[PROMPT]:
Would you filter these records and copy every line that has the word "variable"?

= = = =

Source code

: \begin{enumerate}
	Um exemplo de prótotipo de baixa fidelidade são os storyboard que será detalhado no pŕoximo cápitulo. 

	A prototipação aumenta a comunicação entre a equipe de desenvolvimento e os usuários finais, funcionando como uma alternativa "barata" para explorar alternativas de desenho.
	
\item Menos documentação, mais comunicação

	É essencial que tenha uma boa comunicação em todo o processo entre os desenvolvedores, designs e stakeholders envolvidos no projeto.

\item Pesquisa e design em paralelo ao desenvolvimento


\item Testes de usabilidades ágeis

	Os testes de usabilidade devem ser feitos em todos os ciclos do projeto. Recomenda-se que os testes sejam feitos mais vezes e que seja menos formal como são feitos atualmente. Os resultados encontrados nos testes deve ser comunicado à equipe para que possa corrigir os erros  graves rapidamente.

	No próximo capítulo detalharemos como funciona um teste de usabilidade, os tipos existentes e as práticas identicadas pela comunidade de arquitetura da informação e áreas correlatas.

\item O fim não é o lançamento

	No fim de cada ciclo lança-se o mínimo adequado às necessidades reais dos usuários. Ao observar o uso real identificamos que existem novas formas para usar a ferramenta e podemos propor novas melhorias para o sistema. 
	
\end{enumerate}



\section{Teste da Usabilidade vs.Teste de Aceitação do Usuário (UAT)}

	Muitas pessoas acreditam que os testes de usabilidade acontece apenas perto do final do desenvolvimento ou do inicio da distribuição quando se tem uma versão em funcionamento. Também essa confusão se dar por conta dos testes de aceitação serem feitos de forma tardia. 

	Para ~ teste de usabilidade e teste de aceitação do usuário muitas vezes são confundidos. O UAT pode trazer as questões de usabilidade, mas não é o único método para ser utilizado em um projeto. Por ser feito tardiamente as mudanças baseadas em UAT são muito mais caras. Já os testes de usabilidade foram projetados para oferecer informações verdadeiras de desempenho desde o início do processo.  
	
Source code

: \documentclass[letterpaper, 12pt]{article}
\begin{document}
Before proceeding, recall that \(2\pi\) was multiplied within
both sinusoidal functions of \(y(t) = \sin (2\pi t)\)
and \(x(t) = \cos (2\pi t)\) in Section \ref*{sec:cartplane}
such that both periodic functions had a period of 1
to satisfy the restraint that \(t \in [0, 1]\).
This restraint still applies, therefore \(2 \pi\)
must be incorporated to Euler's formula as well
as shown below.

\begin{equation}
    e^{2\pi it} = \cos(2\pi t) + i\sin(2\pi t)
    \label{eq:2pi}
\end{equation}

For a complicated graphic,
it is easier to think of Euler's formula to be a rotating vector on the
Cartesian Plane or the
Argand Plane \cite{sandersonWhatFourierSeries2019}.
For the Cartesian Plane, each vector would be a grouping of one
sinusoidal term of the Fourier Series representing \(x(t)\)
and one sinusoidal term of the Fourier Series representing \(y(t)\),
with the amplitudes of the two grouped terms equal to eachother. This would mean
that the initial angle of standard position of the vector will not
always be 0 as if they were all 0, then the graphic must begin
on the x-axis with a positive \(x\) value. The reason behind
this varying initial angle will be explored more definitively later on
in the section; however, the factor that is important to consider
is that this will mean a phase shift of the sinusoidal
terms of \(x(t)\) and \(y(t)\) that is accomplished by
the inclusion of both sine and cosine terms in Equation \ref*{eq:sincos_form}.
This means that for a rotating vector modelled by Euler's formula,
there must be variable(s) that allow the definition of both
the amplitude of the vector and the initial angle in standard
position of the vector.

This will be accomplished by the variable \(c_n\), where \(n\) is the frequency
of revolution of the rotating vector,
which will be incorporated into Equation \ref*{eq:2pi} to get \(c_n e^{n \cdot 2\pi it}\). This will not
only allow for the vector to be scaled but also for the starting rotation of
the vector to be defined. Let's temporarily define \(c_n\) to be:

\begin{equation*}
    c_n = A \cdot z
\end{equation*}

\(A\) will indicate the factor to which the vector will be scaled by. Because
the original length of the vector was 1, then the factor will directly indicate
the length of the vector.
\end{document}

= = = =

[ANSWER TO THE PROBLEM]:
there must be variable(s) that allow the definition of both
This will be accomplished by the variable \(c_n\), where \(n\) is the frequency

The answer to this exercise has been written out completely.